A few years ago, Seth MacFarlane launched a show called The Orville, which couldn’t make up it’s mind whether it was a blistering satire of Star Trek, or a loving continuation of The Next Generation. Because it couldn’t commit, it never really succeeded at either, pulling it’s satire punches, and so dedicated to the vibe of TNG that it couldn’t deliver anything new.

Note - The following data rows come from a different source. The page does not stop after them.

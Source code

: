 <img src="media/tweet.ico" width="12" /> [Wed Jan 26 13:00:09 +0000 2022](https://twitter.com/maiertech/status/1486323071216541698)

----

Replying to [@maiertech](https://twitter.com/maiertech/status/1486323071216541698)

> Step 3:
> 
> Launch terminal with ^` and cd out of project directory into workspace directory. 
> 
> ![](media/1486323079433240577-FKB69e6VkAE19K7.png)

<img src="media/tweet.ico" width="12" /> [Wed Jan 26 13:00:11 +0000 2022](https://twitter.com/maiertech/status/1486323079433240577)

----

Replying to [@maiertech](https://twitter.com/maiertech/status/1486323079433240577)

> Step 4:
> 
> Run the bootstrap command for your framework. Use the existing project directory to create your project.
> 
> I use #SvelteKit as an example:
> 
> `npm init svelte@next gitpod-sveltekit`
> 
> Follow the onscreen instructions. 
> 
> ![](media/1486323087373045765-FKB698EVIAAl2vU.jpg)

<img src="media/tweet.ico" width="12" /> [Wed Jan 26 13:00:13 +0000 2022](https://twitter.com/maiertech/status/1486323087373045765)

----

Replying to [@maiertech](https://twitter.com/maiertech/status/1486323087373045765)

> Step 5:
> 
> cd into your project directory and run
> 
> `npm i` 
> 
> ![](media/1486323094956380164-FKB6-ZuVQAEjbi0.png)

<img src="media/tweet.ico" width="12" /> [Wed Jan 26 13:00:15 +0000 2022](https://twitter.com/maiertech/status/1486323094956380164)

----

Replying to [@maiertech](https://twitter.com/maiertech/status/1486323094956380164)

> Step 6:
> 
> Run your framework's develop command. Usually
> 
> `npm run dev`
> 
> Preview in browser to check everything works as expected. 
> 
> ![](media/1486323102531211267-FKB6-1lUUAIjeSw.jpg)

So it was surprising to me to find that Lower Decks, a show that constantly vacillates between being a loving homage to The Next Generation and a blistering satire of Star Trek as a whole, is consistently excellent. That turns out to be because it was created by Mike McMahan, the man behind the twitter account @TNG_S8, which consisted entirely of episode synopses for a fictional eighth season of The Next Generation. Here are some of my favorites:
A pod of quantum dolphins are struck by the starboard nacelle, Picard defends himself in the dolphin murder trial. Guinan learns hockey. *
Riker's ex-girlfriend arrives and dies, leaving behind a pile of glowing dust and a mystery. Picard is trapped on a turbolift with a horse. *
Riker protects a class of alien school kids and their attractive teacher during a lava storm. A flock of tiny, flightless birds hunt Wesley. *
Picard must debate a copy of himself… to the death. Geordi and Data really want to find their snake before anyone notices it’s gone. *
I love how well he nailed the big dramatic plot contrasted with a silly b-story. “Guinan learns hockey” kills me every time. I can just imagine Picard visiting her for advice on the dolphin trial, but they’re on the holodeck and she’s in the penalty box the whole time.
Anyway, Lower Decks is that. It follows the lower-ranked crew of a Starfleet ship, and how they just try to live their lives while the bridge crew get in absurd situations. It’s really really good.